Donations sought for city schools

Fund drive will ask private foundations, businesses for help

`This is not a cookie sale'

Initial goal could be up to $75 million for renovations, repairs

September 03, 2001|By Erika Niedowski | Erika Niedowski,SUN STAFF

The Baltimore school system is planning a drive to raise tens of millions of dollars from private foundations and businesses to help repair and renovate many long-neglected schools.

The goal of the capital fund-raising campaign, an unprecedented effort still in the planning stage, is to start chipping away at a backlog of more than $680 million in projects.

"Part of it is how to make a quantum leap in resources in a short period of time, so you can begin to take a giant bite out of the problem," said Donald Manekin, the school system's former interim chief operating officer who is now a consultant for special projects. "At the rate the system gets [school construction] money from the city and state, you couldn't catch up to the problem."

Carmen V. Russo, chief executive officer for Baltimore schools, said the initial fund-raising goal could be $50 million to $75 million, although other targets are being discussed.

"That's part of the conversation before you launch a campaign: What is an amount that's reasonable that makes sense to people?" she said. "And then you use that money wisely and show them what the results were."

In an initial effort last spring to court potential donors, school officials - including Manekin and Russo - took a small group of foundation and business leaders to visit three schools in disrepair.

The trip to Samuel Coleridge-Taylor Elementary, Lemmel Middle and Frederick Douglass High, arranged in collaboration with the Association of Baltimore Area Grantmakers, had a simple idea behind it: A picture is worth a thousand words.

"I don't have enough adjectives in my vocabulary to paint a realistic enough picture of the physical condition of the buildings and its impact on the quality of education," said Manekin. "It was a great tour, because neither Carmen [Russo] nor I had to open our mouths."

An outside study of the school system's 180 buildings during the 1997-1998 academic year found that 106 were in "poor" condition, with problems ranging from leaky roofs to broken plumbing. Many schools also lack up-to-date gymnasiums, science labs and libraries.

Some repairs and renovations have been made since the study was completed, but officials say that overall, maintenance needs have grown.

So, too, has the price tag - which dwarfs the $46.6 million in school construction money the state has allocated for Baltimore this year.
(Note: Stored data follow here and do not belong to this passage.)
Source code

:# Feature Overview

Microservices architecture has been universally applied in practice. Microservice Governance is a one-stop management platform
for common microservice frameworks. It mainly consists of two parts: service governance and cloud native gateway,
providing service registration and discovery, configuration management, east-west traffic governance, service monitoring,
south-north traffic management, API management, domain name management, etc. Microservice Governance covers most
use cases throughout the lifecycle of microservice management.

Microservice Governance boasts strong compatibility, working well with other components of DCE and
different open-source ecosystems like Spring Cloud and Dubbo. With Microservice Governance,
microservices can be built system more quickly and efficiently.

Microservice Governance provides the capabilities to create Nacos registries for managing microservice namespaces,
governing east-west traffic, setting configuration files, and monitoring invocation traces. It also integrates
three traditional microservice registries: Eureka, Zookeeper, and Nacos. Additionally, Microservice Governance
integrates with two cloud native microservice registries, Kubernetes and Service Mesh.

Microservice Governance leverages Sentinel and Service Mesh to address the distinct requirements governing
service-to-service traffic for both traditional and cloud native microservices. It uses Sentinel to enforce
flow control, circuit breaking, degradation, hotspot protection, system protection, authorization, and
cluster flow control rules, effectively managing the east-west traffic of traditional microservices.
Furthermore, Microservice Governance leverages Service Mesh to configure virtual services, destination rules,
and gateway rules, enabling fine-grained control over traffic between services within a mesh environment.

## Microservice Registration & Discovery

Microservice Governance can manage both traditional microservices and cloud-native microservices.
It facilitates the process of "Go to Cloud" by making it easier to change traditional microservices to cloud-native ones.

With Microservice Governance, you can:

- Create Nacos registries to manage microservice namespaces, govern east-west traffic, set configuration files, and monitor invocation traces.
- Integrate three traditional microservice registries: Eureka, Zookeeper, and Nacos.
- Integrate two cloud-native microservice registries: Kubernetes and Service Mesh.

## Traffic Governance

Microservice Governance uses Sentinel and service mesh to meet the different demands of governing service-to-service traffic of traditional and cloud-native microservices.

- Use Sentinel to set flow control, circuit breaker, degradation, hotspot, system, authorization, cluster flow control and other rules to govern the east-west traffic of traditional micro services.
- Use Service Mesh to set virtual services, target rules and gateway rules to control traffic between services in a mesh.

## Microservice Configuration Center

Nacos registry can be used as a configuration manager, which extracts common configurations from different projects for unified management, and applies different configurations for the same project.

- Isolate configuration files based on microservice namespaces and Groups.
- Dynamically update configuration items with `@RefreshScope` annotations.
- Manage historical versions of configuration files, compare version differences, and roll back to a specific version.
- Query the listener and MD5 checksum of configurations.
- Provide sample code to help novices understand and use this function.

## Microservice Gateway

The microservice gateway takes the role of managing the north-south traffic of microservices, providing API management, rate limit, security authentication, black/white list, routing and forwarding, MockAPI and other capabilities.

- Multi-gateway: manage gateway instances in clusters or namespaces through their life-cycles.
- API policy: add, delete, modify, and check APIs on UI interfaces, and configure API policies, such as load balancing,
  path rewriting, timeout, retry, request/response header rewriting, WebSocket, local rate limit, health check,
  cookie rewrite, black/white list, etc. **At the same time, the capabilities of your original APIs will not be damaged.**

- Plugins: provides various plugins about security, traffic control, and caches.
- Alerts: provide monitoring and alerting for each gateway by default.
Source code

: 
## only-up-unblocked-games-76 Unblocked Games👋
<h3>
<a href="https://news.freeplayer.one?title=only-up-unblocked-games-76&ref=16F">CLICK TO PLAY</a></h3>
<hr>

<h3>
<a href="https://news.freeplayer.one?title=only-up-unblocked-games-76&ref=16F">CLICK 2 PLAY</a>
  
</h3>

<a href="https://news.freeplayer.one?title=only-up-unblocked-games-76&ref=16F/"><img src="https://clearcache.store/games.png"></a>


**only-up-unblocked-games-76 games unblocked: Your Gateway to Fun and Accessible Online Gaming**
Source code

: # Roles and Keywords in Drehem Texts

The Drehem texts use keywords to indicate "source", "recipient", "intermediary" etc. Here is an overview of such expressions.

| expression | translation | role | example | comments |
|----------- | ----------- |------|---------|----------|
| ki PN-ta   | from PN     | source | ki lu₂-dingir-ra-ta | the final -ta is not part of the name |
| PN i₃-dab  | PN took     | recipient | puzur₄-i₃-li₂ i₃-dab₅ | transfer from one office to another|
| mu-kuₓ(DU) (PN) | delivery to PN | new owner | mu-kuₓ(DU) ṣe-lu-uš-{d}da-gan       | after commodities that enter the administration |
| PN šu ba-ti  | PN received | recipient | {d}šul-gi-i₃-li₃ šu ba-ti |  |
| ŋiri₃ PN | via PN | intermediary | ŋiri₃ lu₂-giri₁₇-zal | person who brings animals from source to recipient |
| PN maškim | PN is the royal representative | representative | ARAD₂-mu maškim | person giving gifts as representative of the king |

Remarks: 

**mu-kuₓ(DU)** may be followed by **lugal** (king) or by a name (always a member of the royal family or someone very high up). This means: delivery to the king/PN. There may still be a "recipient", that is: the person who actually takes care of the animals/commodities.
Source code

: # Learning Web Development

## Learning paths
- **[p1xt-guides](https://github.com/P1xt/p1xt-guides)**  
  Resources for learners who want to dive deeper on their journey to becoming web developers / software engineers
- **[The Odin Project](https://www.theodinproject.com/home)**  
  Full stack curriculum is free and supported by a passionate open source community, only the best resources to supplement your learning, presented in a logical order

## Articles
No launch date has been set for the district's fund-raising campaign, but city school board Vice Chairman C. William Struever said the "time is right" to start tapping the community for dollars.

With Russo and a new management team in place, Struever said, the school system is beginning to regain credibility.

There's a "growing recognition that the public schools actually are a good investment, and that the school system has shown an ability to spend money effectively and to make significant change for the better quickly," he said.

Struever said there is interest in turning schools into a "true neighborhood resource," where children can spend time in the afternoons and summers, particularly after the recent closure of five public library branches.

"That is part of the interest - the need to invest in neighborhood infrastructure," he said. "The schools can be a terrific way to stabilize communities."

School officials are considering the creation of a separate foundation to receive donations. They also might forge a partnership with groups such as the Baltimore Community Foundation or the Safe and Sound Campaign.

"We're going to just try to cast a wide net," Russo said. While much of the donations may come from foundations and businesses, she said, "you cannot count out individuals, because money adds up, whether it's a check for $100 or $1,000 or $10,000."

Among those who toured the three schools last spring, Manekin said, were officials from the Open Society Institute, the Knott Foundation, the Zanvyl and Isabelle Krieger Fund, the Robert W. Deutsch Foundation, the Henry and Ruth Blaustein Rosenberg Foundation, and Comcast Corp.

"This is not a cookie sale," said Manekin of the need for capital dollars. "It's a big deal, and the community is looking for the same thoughtfulness in this kind of opportunity for the kids and the city that it's looking for in Carmen's high school reform or middle school reform."